Background: South Africa has the highest reported prevalence of Foetal Alcohol Spectrum Disorder (FASD) in the world. The scarcity of resources necessitates careful selection of intervention sites to maximise impact. This presentation gives an overview of how FASD prevalence studies have been used to select intervention sites at different projects. There are multiple clinics at most project sites and an equitable means of intervention site selection is required.
Objectives: To give an overview of the use of FASD prevalence rates as selection tool for for intervention intervention sites. This presentation will also discuss the strengths and weaknesses of this approach.

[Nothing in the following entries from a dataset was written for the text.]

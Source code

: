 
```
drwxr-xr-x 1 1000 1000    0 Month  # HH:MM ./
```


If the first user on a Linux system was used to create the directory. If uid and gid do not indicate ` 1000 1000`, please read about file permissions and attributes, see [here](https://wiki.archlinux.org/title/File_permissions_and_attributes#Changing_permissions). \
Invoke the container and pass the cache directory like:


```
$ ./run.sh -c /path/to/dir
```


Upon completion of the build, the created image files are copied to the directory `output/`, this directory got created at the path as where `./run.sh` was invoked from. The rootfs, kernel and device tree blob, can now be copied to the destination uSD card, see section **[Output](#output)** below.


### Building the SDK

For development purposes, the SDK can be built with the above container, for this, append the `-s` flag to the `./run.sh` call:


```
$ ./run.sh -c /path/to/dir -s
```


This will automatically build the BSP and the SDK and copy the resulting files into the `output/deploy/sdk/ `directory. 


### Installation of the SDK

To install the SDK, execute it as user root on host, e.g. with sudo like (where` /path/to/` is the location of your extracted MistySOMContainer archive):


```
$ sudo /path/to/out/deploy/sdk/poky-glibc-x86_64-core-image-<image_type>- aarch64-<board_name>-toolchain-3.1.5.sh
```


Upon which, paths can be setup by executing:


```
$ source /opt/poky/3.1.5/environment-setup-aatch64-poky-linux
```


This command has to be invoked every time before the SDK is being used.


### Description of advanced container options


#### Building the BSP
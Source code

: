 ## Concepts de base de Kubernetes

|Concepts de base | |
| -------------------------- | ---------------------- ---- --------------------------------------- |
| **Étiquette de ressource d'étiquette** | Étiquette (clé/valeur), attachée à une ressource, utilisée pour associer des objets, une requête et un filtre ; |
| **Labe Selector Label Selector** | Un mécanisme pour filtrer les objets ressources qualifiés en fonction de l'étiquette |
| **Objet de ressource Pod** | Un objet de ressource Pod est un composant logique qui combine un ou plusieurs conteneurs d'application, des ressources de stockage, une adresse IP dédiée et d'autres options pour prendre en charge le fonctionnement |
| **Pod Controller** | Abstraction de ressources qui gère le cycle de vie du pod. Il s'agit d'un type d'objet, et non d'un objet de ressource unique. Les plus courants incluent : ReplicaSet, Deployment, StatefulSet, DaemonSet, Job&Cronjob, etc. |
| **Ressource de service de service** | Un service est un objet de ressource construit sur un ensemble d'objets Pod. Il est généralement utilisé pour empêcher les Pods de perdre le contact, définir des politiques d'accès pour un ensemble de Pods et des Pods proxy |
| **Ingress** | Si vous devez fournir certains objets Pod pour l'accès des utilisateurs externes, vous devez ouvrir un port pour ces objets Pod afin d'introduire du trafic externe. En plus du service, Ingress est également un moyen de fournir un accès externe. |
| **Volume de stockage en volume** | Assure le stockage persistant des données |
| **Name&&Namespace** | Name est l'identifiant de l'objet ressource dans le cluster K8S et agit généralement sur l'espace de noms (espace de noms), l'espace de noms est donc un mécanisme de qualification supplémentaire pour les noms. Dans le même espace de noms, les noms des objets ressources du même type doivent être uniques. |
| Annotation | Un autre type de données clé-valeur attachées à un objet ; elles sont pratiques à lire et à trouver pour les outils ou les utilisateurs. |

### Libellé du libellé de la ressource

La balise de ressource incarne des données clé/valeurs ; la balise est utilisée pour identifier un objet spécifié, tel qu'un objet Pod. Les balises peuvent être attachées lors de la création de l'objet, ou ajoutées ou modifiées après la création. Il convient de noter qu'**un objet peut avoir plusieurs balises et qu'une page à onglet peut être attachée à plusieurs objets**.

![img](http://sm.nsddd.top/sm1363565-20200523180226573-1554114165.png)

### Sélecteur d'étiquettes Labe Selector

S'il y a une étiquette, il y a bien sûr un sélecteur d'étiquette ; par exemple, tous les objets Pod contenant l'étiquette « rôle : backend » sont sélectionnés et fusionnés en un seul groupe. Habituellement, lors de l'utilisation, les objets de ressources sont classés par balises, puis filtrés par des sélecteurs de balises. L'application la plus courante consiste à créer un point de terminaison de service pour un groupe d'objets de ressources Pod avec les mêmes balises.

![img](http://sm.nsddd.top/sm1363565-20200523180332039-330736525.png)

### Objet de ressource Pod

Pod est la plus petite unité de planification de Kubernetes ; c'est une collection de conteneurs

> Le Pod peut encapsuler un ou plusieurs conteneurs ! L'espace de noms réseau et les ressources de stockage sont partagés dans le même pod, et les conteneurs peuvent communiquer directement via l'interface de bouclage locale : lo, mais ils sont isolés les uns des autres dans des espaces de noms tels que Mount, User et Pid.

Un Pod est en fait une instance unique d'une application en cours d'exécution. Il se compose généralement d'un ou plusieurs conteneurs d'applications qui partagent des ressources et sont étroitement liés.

Methods: This presentation will look at this method as it was used at two project sites. School-based FASD prevalence studies are conducted to determine the rates of FASD among Grade 1 school children in a given area. Using these figures, areas with the highest prevalence were identified and singled out for intervention based on the percentage of Grade 1 learners affected in the nearest school. The prevalence rates were not statistically compared. Suitable clinics in these areas were then identified as sites for intervention.
Results:FASD prevalence rates per school varied greatly and it was possible to identify areas of specific concern. The sample sizes were small, and the statistical significance of the differences can be questioned. Pragmatically, however, this may be the most equitable selection process.
Conclusions: Regardless of methodological concerns using FASD prevalence rates has been useful to select intervention sites.